■ **Problem to work on**
Copy exactly the lines that run from the top of the listing to the line containing "A community outreach", both ends included, and omit the pictures.

■ **Data supplied**
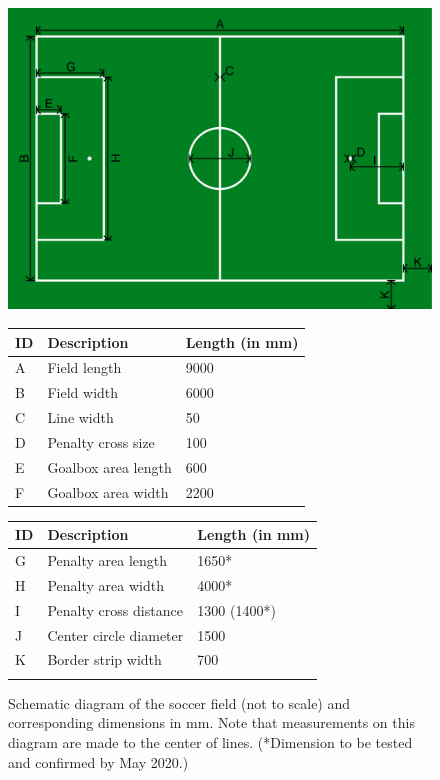 \documentclass[12pt]{article}
\begin{document}
\begin{figure}[b!]
\centering
\centerline{\includegraphics[width=\columnwidth]{figs/fieldDimensions2020.pdf}}
\vspace{1ex}
\begin{tabular}{| l | l | l |}
ID & Description & Length (in mm) \\
\hline \hline
A & Field length & 9000 \\
\hline
B & Field width & 6000 \\
\hline
C & Line width & 50 \\
\hline
D & Penalty cross size & 100 \\
\hline
E & Goalbox area length & 600 \\
\hline
F & Goalbox area width & 2200 \\
\end{tabular}
\begin{tabular}{|l|l|l|}
ID & Description & Length (in mm) \\
\hline \hline
G & Penalty area length & 1650* \\
\hline
H & Penalty area width & 4000* \\
\hline
I & Penalty cross distance & 1300 (1400*) \\
\hline
J & Center circle diameter & 1500 \\
\hline
K & Border strip width & 700 \\
\hline
 &  &  \\
\end{tabular}
\caption{Schematic diagram of the soccer field (not to scale) and corresponding dimensions in mm.  Note that measurements on this diagram are made to the center of lines.
(*Dimension to be tested and confirmed by May 2020.)} \label{fig:field_dim}
\end{figure}
\end{document}
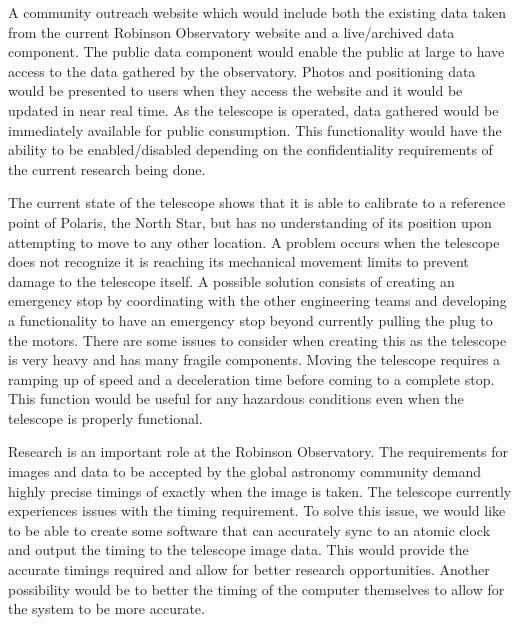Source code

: \documentclass[12pt]{report}
\begin{document}
A community outreach website which would include both the existing data taken from the current Robinson Observatory website and a live/archived data component. The public data component would enable the public at large to have access to the data gathered by the observatory. Photos and positioning data would be presented to users when they access the website and it would be updated in near real time. As the telescope is operated, data gathered would be immediately available for public consumption. This functionality would have the ability to be enabled/disabled depending on the confidentiality requirements of the current research being done.

The current state of the telescope shows that it is able to calibrate to a reference point of Polaris, the North Star, but has no understanding of its position upon attempting to move to any other location.  A problem occurs when the telescope does not recognize it is reaching its mechanical movement limits to prevent damage to the telescope itself.  A possible solution consists of creating an emergency stop by coordinating with the other engineering teams and developing a functionality to have an emergency stop beyond currently pulling the plug to the motors.  There are some issues to consider when creating this as the telescope is very heavy and has many fragile components.  Moving the telescope requires a ramping up of speed and a deceleration time before coming to a complete stop.  This function would be useful for any hazardous conditions even when the telescope is properly functional. 

Research is an important role at the Robinson Observatory.  The requirements for images and data to be accepted by the global astronomy community demand highly precise timings of exactly when the image is taken.  The telescope currently experiences issues with the timing requirement.  To solve this issue, we would like to be able to create some software that can accurately sync to an atomic clock and output the timing to the telescope image data.  This would provide the accurate timings required and allow for better research opportunities.  Another possibility would be to better the timing of the computer themselves to allow for the system to be more accurate.
\end{document}
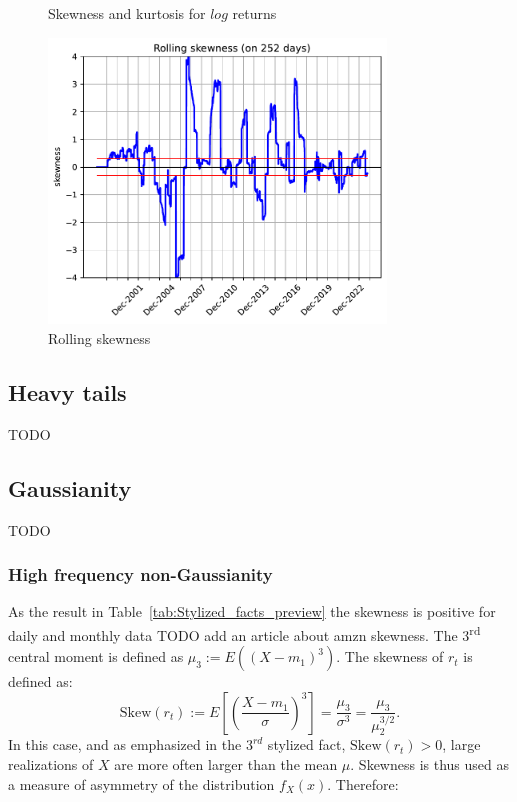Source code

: \documentclass{article}
\begin{document}
\begin{figure}[H]
    \centering
    \begin{minipage}{0.45\textwidth}
        \begin{table}[H]
            \centering
              
            \caption{Skewness and kurtosis for $log$ returns}
            \label{tab:skewness_kurtosis}
        \end{table}
    \end{minipage}
    \hspace{0.05\textwidth}
    \begin{minipage}{0.45\textwidth}
        \centering
        \includegraphics[width=0.8\textwidth]{Img/Fact3_2_rollskew.pdf}
        \caption{Rolling skewness}
        \label{fig:Rolling_skewness}
    \end{minipage}
\end{figure}


\subsection{Heavy tails}
TODO
\subsection{Gaussianity}
TODO
\subsubsection{High frequency non-Gaussianity}

\noindent As the result in Table~\ref{tab:Stylized_facts_preview} 
the skewness is positive for daily and monthly data \cite{Skewness} TODO add an article about amzn skewness.
The 3\textsuperscript{rd} central moment is defined as
$\mu_3 := E((X - m_1)^3).$ The skewness of \( r_t \) is defined as:
\[
\text{Skew}(r_t) := E \left[ \left( \frac{X - m_1}{\sigma} \right)^3 \right] = \frac{\mu_3}{\sigma^3} = \frac{\mu_3}{\mu_2^{3/2}}.
\]
In this case, and as emphasized in the $3^{rd}$ stylized fact, \( \text{Skew}(r_t) >0 \), large realizations of \( X \) are more often larger
than the mean \( \mu \). 
Skewness is thus used as a measure of asymmetry of the distribution \( f_X(x) \). Therefore:
 
\end{document}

■ **Completed exercise**
 \documentclass[12pt]{article}
\begin{document}
\begin{figure}[b!]
\centering
\centerline{\includegraphics[width=\columnwidth]{figs/fieldDimensions2020.pdf}}
\vspace{1ex}
\begin{tabular}{| l | l | l |}
ID & Description & Length (in mm) \\
\hline \hline
A & Field length & 9000 \\
\hline
B & Field width & 6000 \\
\hline
C & Line width & 50 \\
\hline
D & Penalty cross size & 100 \\
\hline
E & Goalbox area length & 600 \\
\hline
F & Goalbox area width & 2200 \\
\end{tabular}
\begin{tabular}{|l|l|l|}
ID & Description & Length (in mm) \\
\hline \hline
G & Penalty area length & 1650* \\
\hline
H & Penalty area width & 4000* \\
\hline
I & Penalty cross distance & 1300 (1400*) \\
\hline
J & Center circle diameter & 1500 \\
\hline
K & Border strip width & 700 \\
\hline
 &  &  \\
\end{tabular}
\caption{Schematic diagram of the soccer field (not to scale) and corresponding dimensions in mm.  Note that measurements on this diagram are made to the center of lines.
(*Dimension to be tested and confirmed by May 2020.)} \label{fig:field_dim}
\end{figure}
\end{document}
Source code

: \documentclass[12pt]{report}
\begin{document}
A community outreach website which would include both the existing data taken from the current Robinson Observatory website and a live/archived data component. The public data component would enable the public at large to have access to the data gathered by the observatory. Photos and positioning data would be presented to users when they access the website and it would be updated in near real time. As the telescope is operated, data gathered would be immediately available for public consumption. This functionality would have the ability to be enabled/disabled depending on the confidentiality requirements of the current research being done.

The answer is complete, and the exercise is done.